→ **DIRECTIONS**:
Only the lines from the opening of the material through the line bearing "Si $R_1$ y $R_2$" should be reproduced, exactly and without pictures.

→ **INPUT FOR THIS TASK**:
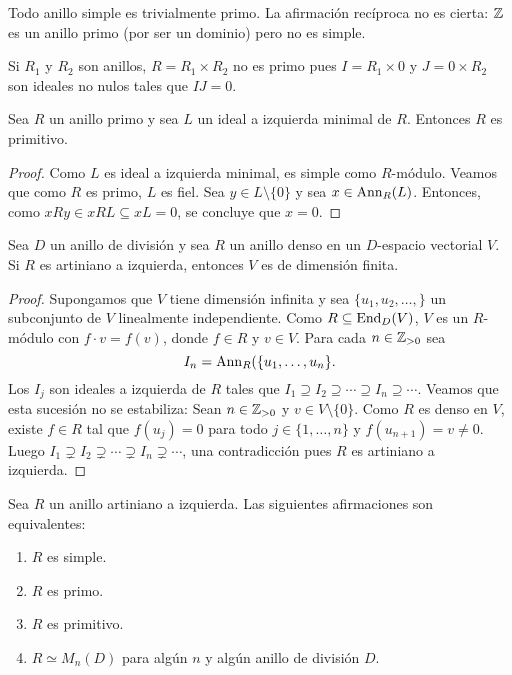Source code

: \begin{example}
	Todo anillo simple es trivialmente primo. La afirmación recíproca no es
	cierta: $\mathbb{Z}$ es un anillo primo (por ser un dominio) pero no es simple.
\end{example}

\begin{example}
	Si $R_1$ y $R_2$ son anillos, $R=R_1\times R_2$ no es primo pues
	$I=R_1\times 0$ y $J=0\times R_2$ son ideales no nulos tales que $IJ=0$.
\end{example}

\begin{lemma}
	\label{lem:primoizqmin=>prim}
	Sea $R$ un anillo primo y sea $L$ un ideal a izquierda minimal de $R$.
	Entonces $R$ es primitivo.
\end{lemma}

\begin{proof}
	Como $L$ es ideal a izquierda minimal, es simple como $R$-módulo. Veamos
	que como $R$ es primo, $L$ es fiel. Sea $y\in L\setminus\{0\}$ y sea
	$x\in\operatorname{Ann}_R(L)$.  Entonces, como $xRy\in xRL\subseteq xL=0$, se concluye
	que $x=0$.
\end{proof}

\begin{lemma}
	\label{lem:denso_artiniano}
	Sea $D$ un anillo de división y sea $R$ un anillo denso en un
	$D$-espacio vectorial $V$. Si $R$ es artiniano a izquierda, 
	entonces $V$ es de dimensión finita.
\end{lemma}

\begin{proof}
	Supongamos que $V$ tiene dimensión infinita y sea $\{u_1,u_2,\dots,\}$ un
	subconjunto de $V$ linealmente independiente. Como $R\subseteq\operatorname{End}_D(V)$,
	$V$ es un $R$-módulo con $f\cdot v=f(v)$, donde $f\in R$ y $v\in V$. Para
	cada $n\in\mathbb{Z}_{>0}$ sea 
	\[
		I_n=\operatorname{Ann}_R(\{u_1,\dots,u_n\}.
	\]
	Los $I_j$ son ideales a izquierda de $R$ tales que $I_1\supseteq
	I_2\supseteq\cdots\supseteq I_n\supseteq\cdots$. Veamos que esta sucesión
	no se estabiliza: Sean $n\in\mathbb{Z}_{>0}$ y $v\in V\setminus\{0\}$. Como $R$ es denso
	en $V$, existe $f\in R$ tal que $f(u_j)=0$ para todo $j\in\{1,\dots,n\}$ y
	$f(u_{n+1})=v\ne0$. Luego $I_1\supsetneq I_2\supsetneq\cdots\supsetneq
	I_n\supsetneq\cdots$, una contradicción pues $R$ es artiniano a izquierda.
\end{proof}

\begin{theorem}[Wedderburn]
	Sea $R$ un anillo artiniano a izquierda. Las siguientes afirmaciones son
	equivalentes:
	\begin{enumerate}
		\item $R$ es simple.
		\item $R$ es primo.
		\item $R$ es primitivo.
		\item $R\simeq M_n(D)$ para algún $n$ y algún anillo de división $D$.
	\end{enumerate}
\end{theorem}

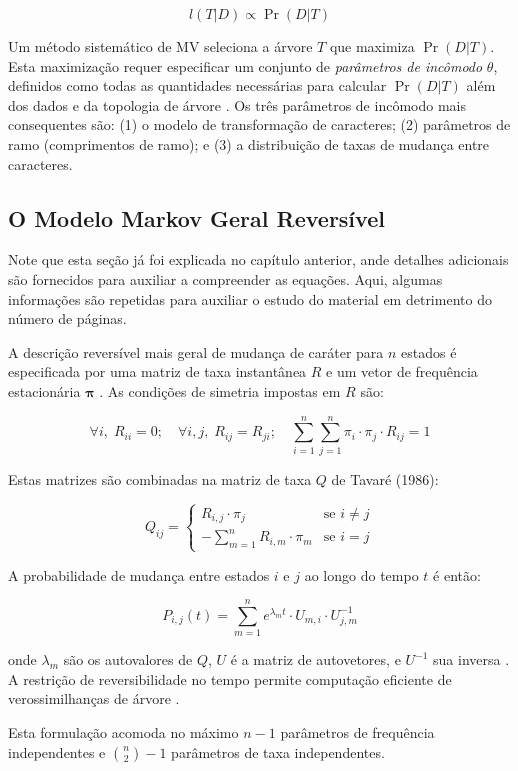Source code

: $$l(T|D) \propto \Pr(D|T)$$

Um método sistemático de MV seleciona a árvore $T$ que maximiza $\Pr(D|T)$. Esta maximização requer especificar um conjunto de \textit{parâmetros de incômodo} $\theta$, definidos como todas as quantidades necessárias para calcular $\Pr(D|T)$ além dos dados e da topologia de árvore \parencite{wheeler2012}. Os três parâmetros de incômodo mais consequentes são: (1) o modelo de transformação de caracteres; (2) parâmetros de ramo (comprimentos de ramo); e (3) a distribuição de taxas de mudança entre caracteres.

\subsection{O Modelo Markov Geral Reversível}

Note que esta seção já foi explicada no capítulo anterior, ande detalhes adicionais são fornecidos para auxiliar a compreender as equações. Aqui, algumas informações são repetidas para auxiliar o estudo do material em detrimento do número de páginas.

A descrição reversível mais geral de mudança de caráter para $n$ estados é especificada por uma matriz de taxa instantânea $R$ e um vetor de frequência estacionária $\symbf{\pi}$ \parencite{yang1994,tavare1986}. As condições de simetria impostas em $R$ são:

$$\forall i,\; R_{ii} = 0; \quad \forall i,j,\; R_{ij} = R_{ji}; \quad \sum_{i=1}^{n}\sum_{j=1}^{n} \pi_i \cdot \pi_j \cdot R_{ij} = 1$$

Estas matrizes são combinadas na matriz de taxa $Q$ de Tavaré (1986):

$$Q_{ij} = \begin{cases} R_{i,j} \cdot \pi_j & \text{se } i \neq j \\ -\sum_{m=1}^{n} R_{i,m} \cdot \pi_m & \text{se } i = j \end{cases}$$

A probabilidade de mudança entre estados $i$ e $j$ ao longo do tempo $t$ é então:

$$P_{i,j}(t) = \sum_{m=1}^{n} e^{\lambda_m t} \cdot U_{m,i} \cdot U^{-1}_{j,m}$$

onde $\lambda_m$ são os autovalores de $Q$, $U$ é a matriz de autovetores, e $U^{-1}$ sua inversa \parencite{strang2006}. A restrição de reversibilidade no tempo permite computação eficiente de verossimilhanças de árvore \parencite{wheeler2012}.

Esta formulação acomoda no máximo $n-1$ parâmetros de frequência independentes e $\binom{n}{2} - 1$ parâmetros de taxa independentes.

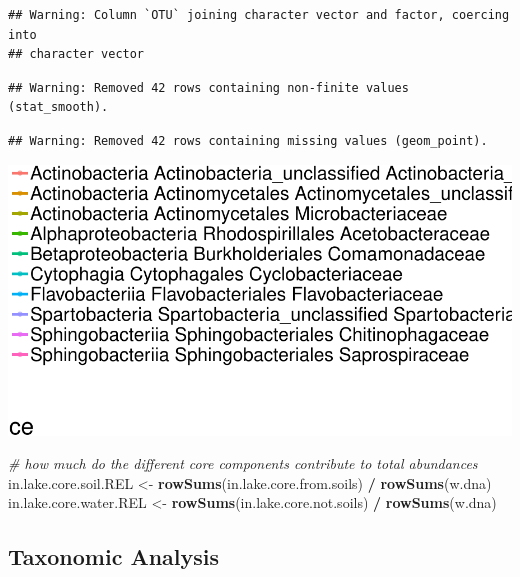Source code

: \documentclass[]{article}
\newenvironment{Shaded}{\begin{snugshade}}{\end{snugshade}}
\newcommand{\KeywordTok}[1]{\textcolor[rgb]{0.13,0.29,0.53}{\textbf{#1}}}
\newcommand{\StringTok}[1]{\textcolor[rgb]{0.31,0.60,0.02}{#1}}
\newcommand{\CommentTok}[1]{\textcolor[rgb]{0.56,0.35,0.01}{\textit{#1}}}
\newcommand{\OperatorTok}[1]{\textcolor[rgb]{0.81,0.36,0.00}{\textbf{#1}}}
\newcommand{\NormalTok}[1]{#1}
\begin{document}
\begin{verbatim}
## Warning: Column `OTU` joining character vector and factor, coercing into
## character vector
\end{verbatim}

\begin{verbatim}
## Warning: Removed 42 rows containing non-finite values (stat_smooth).
\end{verbatim}

\begin{verbatim}
## Warning: Removed 42 rows containing missing values (geom_point).
\end{verbatim}

\begin{center}\includegraphics[width=0.7\linewidth]{ReservoirGradient_files/figure-latex/unnamed-chunk-4-4} \end{center}

\begin{Shaded}
\begin{Highlighting}[]
\CommentTok{# how much do the different core components contribute to total abundances}
\NormalTok{in.lake.core.soil.REL <-}\StringTok{ }\KeywordTok{rowSums}\NormalTok{(in.lake.core.from.soils) }\OperatorTok{/}\StringTok{ }\KeywordTok{rowSums}\NormalTok{(w.dna)}
\NormalTok{in.lake.core.water.REL <-}\StringTok{ }\KeywordTok{rowSums}\NormalTok{(in.lake.core.not.soils) }\OperatorTok{/}\StringTok{ }\KeywordTok{rowSums}\NormalTok{(w.dna)}
\end{Highlighting}
\end{Shaded}

\subsection{Taxonomic Analysis}\label{taxonomic-analysis}
\end{document}

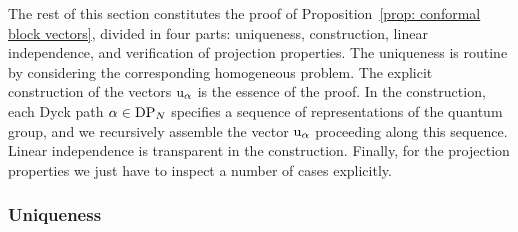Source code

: \documentclass[oneside,english]{amsart}
\numberwithin{equation}{section}
\numberwithin{figure}{section}
\theoremstyle{plain}
\theoremstyle{plain}
\theoremstyle{plain}
\theoremstyle{remark}
\theoremstyle{plain}
\theoremstyle{plain}
\theoremstyle{plain}
\theoremstyle{plain}
\theoremstyle{plain}
\theoremstyle{plain}
\theoremstyle{plain}
\theoremstyle{plain}
\newcommand{\blue}[1]{{\color{blue} #1}}
\newcommand{\red}[1]{{\color{red} #1}}
\begin{document}
The rest of this section constitutes the proof of Proposition~\ref{prop: conformal block vectors},
divided in four parts: uniqueness, construction, linear independence, and verification of
projection properties. %
The uniqueness is routine by considering the corresponding homogeneous problem.
The explicit construction of the vectors $\mathrm{u}_\alpha$ is the essence of the proof.
In the construction, each Dyck path $\alpha \in \mathrm{DP}_N$
specifies a sequence of representations of the quantum group,
and we recursively assemble the vector $\mathrm{u}_\alpha$ proceeding along this sequence.
Linear independence is transparent in the construction. Finally, for the projection properties
we just have to inspect a number of cases explicitly.





\subsubsection{\textbf{Uniqueness}}
\end{document}
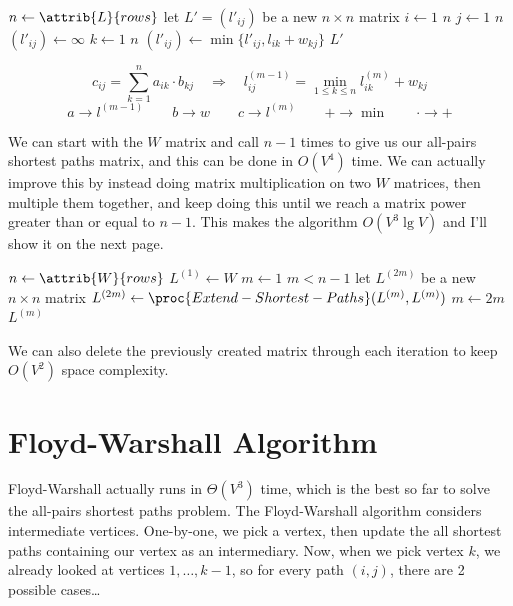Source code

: \documentclass[11pt]{article}
\theoremstyle{definition}
\begin{document}
\begin{codebox}
  \li \(n \gets \attrib{L}{rows}\)
  \li let \(L' = (l'_{ij})\) be a new \(n \times n\) matrix
  \li \For \(i \gets 1\) \To \(n\) \Do
  \li \For \(j \gets 1\) \To \(n\) \Do
  \li \((l'_{ij}) \gets \infty\)
  \li \For \(k \gets 1\) \To \(n\) \Do
  \li \((l'_{ij}) \gets \min \{l'_{ij}, l_{ik} + w_{kj}\}\)
  \End \End \End 
  \li \Return \(L'\)
\end{codebox}
\[c_{ij} = \sum_{k=1}^n a_{ik} \cdot b_{kj} \quad\Rightarrow\quad
  l^{(m-1)}_{ij} = \displaystyle\min_{1 \leq k \leq n} l^{(m)}_{ik} + w_{kj}\]
  \[a \rightarrow l^{(m-1)} \quad\quad b \rightarrow w \quad\quad c \rightarrow  l^{(m)} 
  \quad\quad + \rightarrow \min \quad\quad \cdot \rightarrow +\]

We can start with the \(W\) matrix and call  \(n-1\) times to give 
us our all-pairs shortest paths matrix, and this can be done in \(O(V^4)\) time.  We can actually 
improve this by instead doing matrix multiplication on two \(W\) matrices, then multiple them 
together, and keep doing this until we reach a matrix power greater than or equal to \(n-1\). 
This makes the algorithm \(O(V^3 \lg V)\) and I'll show it on the next page.
\newpage

\begin{codebox}
  \li \(n \gets \attrib{W}{rows}\)
  \li \(L^{(1)} \gets W\)
  \li \(m \gets 1\)
  \li \While \(m < n-1\) \Do 
    \li let \(L^{(2m)}\) be a new \(n \times n\) matrix 
    \li \(L^{(2m)} \gets \proc{Extend-Shortest-Paths}(L^{(m)},L^{(m)})\)
    \li \(m \gets 2m\) \End 
  \li \Return \(L^{(m)}\)
\end{codebox}

We can also delete the previously created matrix through each iteration to keep \(O(V^2)\)
space complexity.

\section*{Floyd-Warshall Algorithm}
Floyd-Warshall actually runs in \(\Theta(V^3)\) time, which is the best so far to solve the 
all-pairs shortest paths problem. The Floyd-Warshall algorithm considers intermediate vertices. 
One-by-one, we pick a vertex, then update the all shortest paths containing our vertex as an 
intermediary.
Now, when we pick vertex \(k\), we already looked at vertices \(1,\dots,k-1\), so for every path 
\((i,j)\), there are 2 possible cases\dots
\end{document}
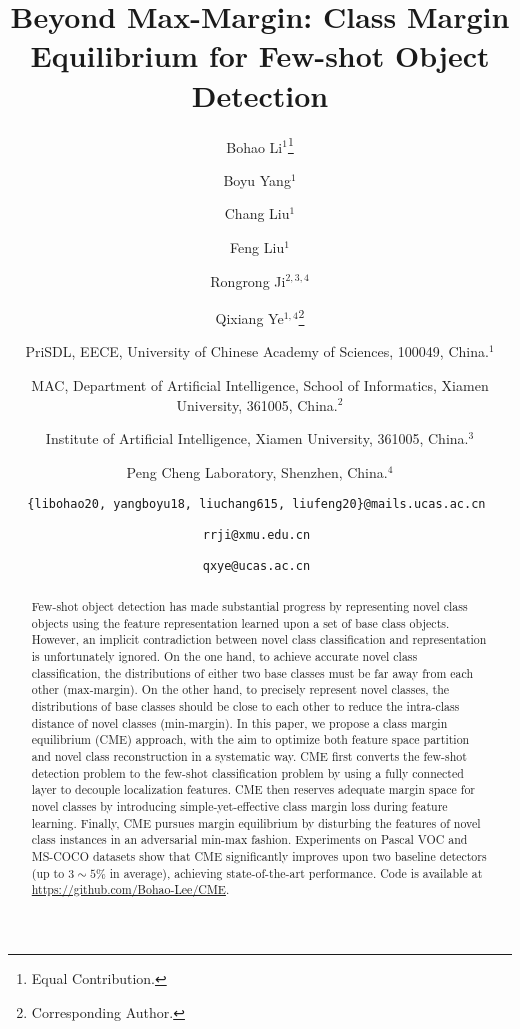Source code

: \documentclass[final]{cvpr}
\begin{document}
\title{Beyond Max-Margin: Class Margin Equilibrium for Few-shot Object Detection}

\author{Bohao Li$^{1}$\thanks{Equal Contribution.} \and Boyu Yang$^{1}$\footnotemark[1] \and Chang Liu$^1$ \and Feng Liu$^1$ \and Rongrong Ji$^{2,3,4}$ \and Qixiang Ye$^{1,4}$\thanks{Corresponding Author.}
\and PriSDL, EECE, University of Chinese Academy of Sciences, 100049, China.$^1$  \and  MAC, Department of Artificial Intelligence, School of Informatics, Xiamen University, 361005, China.$^2$ \and Institute of Artificial Intelligence, Xiamen University, 361005, China.$^3$ \and Peng Cheng Laboratory, Shenzhen, China.$^4$

\and\tt\small \{libohao20, yangboyu18, liuchang615, liufeng20\}@mails.ucas.ac.cn 
\and\tt\small rrji@xmu.edu.cn \and\tt\small qxye@ucas.ac.cn
}

\maketitle


\begin{abstract}
Few-shot object detection has made substantial progress by representing novel class objects using the feature representation learned upon a set of base class objects.
However, an implicit contradiction between novel class classification and representation is unfortunately ignored.
On the one hand, to achieve accurate novel class classification, the distributions of either two base classes must be far away from each other (max-margin).
On the other hand, to precisely represent novel classes, the distributions of base classes should be close to each other to reduce the intra-class distance of novel classes (min-margin).
In this paper, we propose a class margin equilibrium (CME) approach, with the aim to optimize both feature space partition and novel class reconstruction in a systematic way.
CME first converts the few-shot detection problem to the few-shot classification problem by using a fully connected layer to decouple localization features.
CME then reserves adequate margin space for novel classes by introducing simple-yet-effective class margin loss during feature learning.
Finally, CME pursues margin equilibrium by disturbing the features of novel class instances in an adversarial min-max fashion.
Experiments on Pascal VOC and MS-COCO datasets show that CME significantly improves upon two baseline detectors (up to $3\sim5\%$ in average), achieving state-of-the-art performance. Code is available at \href{https://github.com/Bohao-Lee/CME}{\color{magenta}https://github.com/Bohao-Lee/CME}.

\end{abstract}
\end{document}
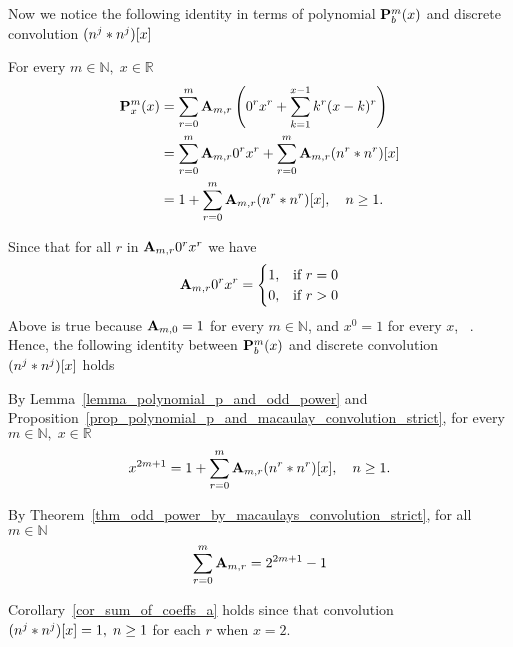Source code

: Now we notice the following identity in terms of polynomial ${\mathbf{P}}\sp{m} \sb{b}(x)$ and
discrete convolution $(n \sp{j} \ast n \sp{j}) [x]$
\begin{prop}
    \label{prop_polynomial_p_and_macaulay_convolution_strict}
    For every $m \in \mathbb{N}, \; x\in\mathbb{R}$
    \begin{equation*}
        \begin{split}
            {\mathbf{P}}\sp{m} \sb{x}(x)
            &=\sum_{r=0}^{m} {\mathbf{A}} \sb{m,r} \left(0^r x^r + \sum_{k=1}^{x-1} k^r (x-k)^r \right) \\
            &=\sum_{r=0}^{m} {\mathbf{A}} \sb{m,r} 0^r x^r + \sum_{r=0}^{m} {\mathbf{A}} \sb{m,r} (n \sp{r} \ast n \sp{r}) [x] \\
            &=1 + \sum_{r=0}^{m} {\mathbf{A}} \sb{m,r} (n \sp{r} \ast n \sp{r}) [x], \quad n\geq 1.
        \end{split}
    \end{equation*}
\end{prop}
Since that for all $r$ in ${\mathbf{A}} \sb{m,r} 0^r x^r$ we have
\begin{equation*}
    {\mathbf{A}} \sb{m,r} 0^r x^r =
    \begin{cases}
        1, & \mbox{if } r=0 \\
        0, & \mbox{if } r>0
    \end{cases}
\end{equation*}
Above is true because ${\mathbf{A}} \sb{m,0}=1$ for every $m\in\mathbb{N}$, and $x^0 = 1$
for every $x$, ~\cite{Grah94SN}.
Hence, the following identity between ${\mathbf{P}}\sp{m} \sb{b}(x)$ and
discrete convolution $(n \sp{j} \ast n \sp{j}) [x]$ holds
\begin{thm}
    \label{thm_odd_power_by_macaulays_convolution_strict}
    By Lemma~\ref{lemma_polynomial_p_and_odd_power} and
    Proposition~\ref{prop_polynomial_p_and_macaulay_convolution_strict},
    for every $m\in\mathbb{N}, \; x\in\mathbb{R}$
    \begin{equation*}
        x^{2m+1} = 1 + \sum_{r=0}^{m} {\mathbf{A}} \sb{m,r} (n \sp{r} \ast n \sp{r}) [x], \quad n\geq 1.
    \end{equation*}
\end{thm}
\begin{cor}
    \label{cor_sum_of_coeffs_a}
    By Theorem~\ref{thm_odd_power_by_macaulays_convolution_strict}, for all $m\in\mathbb{N}$
    \begin{equation*}
        \sum_{r=0}^{m} {\mathbf{A}} \sb{m,r} = 2^{2m+1} - 1
    \end{equation*}
\end{cor}
Corollary~\ref{cor_sum_of_coeffs_a} holds since that convolution $(n \sp{j} \ast n \sp{j}) [x]=1, \; n\geq 1$
for each $r$ when $x=2$.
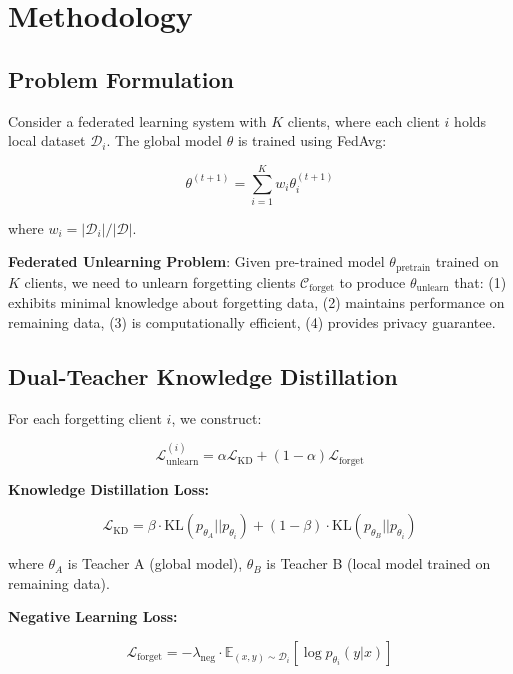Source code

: \documentclass[10pt,twocolumn]{article}
\begin{document}
\section{Methodology}

\subsection{Problem Formulation}

Consider a federated learning system with $K$ clients, where each client $i$ holds local dataset $\mathcal{D}_i$. The global model $\theta$ is trained using FedAvg:

\begin{equation}
\theta^{(t+1)} = \sum_{i=1}^{K} w_i \theta_i^{(t+1)}
\end{equation}

where $w_i = |\mathcal{D}_i|/|\mathcal{D}|$.

\textbf{Federated Unlearning Problem}: Given pre-trained model $\theta_{\text{pretrain}}$ trained on $K$ clients, we need to unlearn forgetting clients $\mathcal{C}_{\text{forget}}$ to produce $\theta_{\text{unlearn}}$ that: (1) exhibits minimal knowledge about forgetting data, (2) maintains performance on remaining data, (3) is computationally efficient, (4) provides privacy guarantee.

\subsection{Dual-Teacher Knowledge Distillation}

For each forgetting client $i$, we construct:

\begin{equation}
\mathcal{L}_{\text{unlearn}}^{(i)} = \alpha \mathcal{L}_{\text{KD}} + (1 - \alpha) \mathcal{L}_{\text{forget}}
\end{equation}

\textbf{Knowledge Distillation Loss:}

\begin{equation}
\mathcal{L}_{\text{KD}} = \beta \cdot \text{KL}(p_{\theta_A} || p_{\theta_i}) + (1 - \beta) \cdot \text{KL}(p_{\theta_B} || p_{\theta_i})
\end{equation}

where $\theta_A$ is Teacher A (global model), $\theta_B$ is Teacher B (local model trained on remaining data).

\textbf{Negative Learning Loss:}

\begin{equation}
\mathcal{L}_{\text{forget}} = -\lambda_{\text{neg}} \cdot \mathbb{E}_{(x, y) \sim \mathcal{D}_i} [\log p_{\theta_i}(y | x)]
\end{equation}
\end{document}
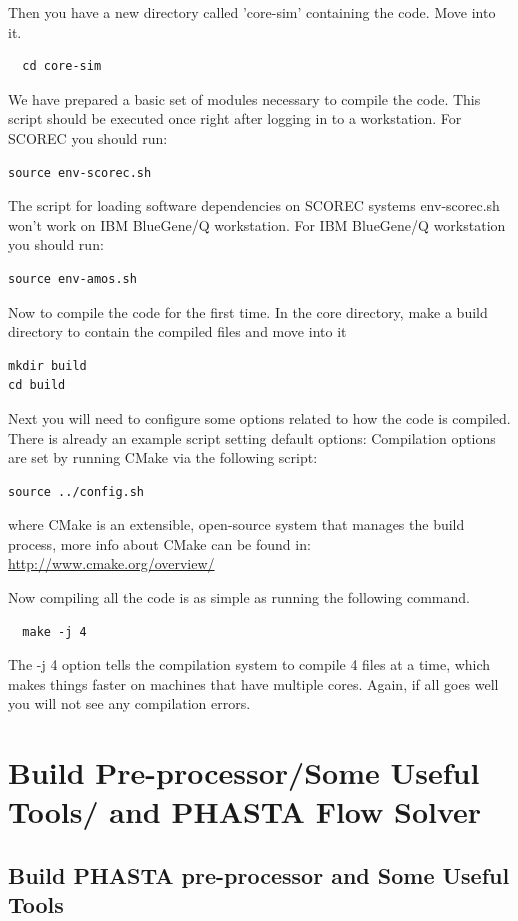 \documentclass{article}
\begin{document}
Then you have a new directory called 'core-sim' containing the code. Move into it.
\begin{lstlisting}
  cd core-sim
\end{lstlisting}

We have prepared a basic set of modules necessary to compile the code. This script should be executed once right after logging in to a workstation. For SCOREC you should run:
\begin{lstlisting}
source env-scorec.sh
\end{lstlisting}
The script for loading software dependencies on SCOREC systems env-scorec.sh won't work on IBM BlueGene/Q workstation. For IBM BlueGene/Q workstation you should run:
\begin{lstlisting}
source env-amos.sh
\end{lstlisting}

Now to compile the code for the first time. In the core directory, make a build directory to contain the compiled files and move into it
\begin{lstlisting} 
mkdir build
cd build
\end{lstlisting}

Next you will need to configure some options related to how the code is compiled. There is already an example script setting default options:
Compilation options are set by running CMake via the following script:
\begin{lstlisting}
source ../config.sh
\end{lstlisting}
where CMake is an extensible, open-source system that manages the build process, more info about CMake can be found in:\\
\url{http://www.cmake.org/overview/}

Now compiling all the code is as simple as running the following command.
\begin{lstlisting}
  make -j 4
  \end{lstlisting}

The -j 4 option tells the compilation system to compile 4 files at a time, which makes things faster on machines that have multiple cores.
Again, if all goes well you will not see any compilation errors.

\section{Build Pre-processor/Some Useful Tools/ and PHASTA Flow Solver}

\subsection{Build PHASTA pre-processor and Some Useful Tools}
\end{document}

→ **ANSWER TO THIS PROBLEM**:
Source code

: \begin{example}
	Todo anillo simple es trivialmente primo. La afirmación recíproca no es
	cierta: $\mathbb{Z}$ es un anillo primo (por ser un dominio) pero no es simple.
\end{example}

\begin{example}
	Si $R_1$ y $R_2$ son anillos, $R=R_1\times R_2$ no es primo pues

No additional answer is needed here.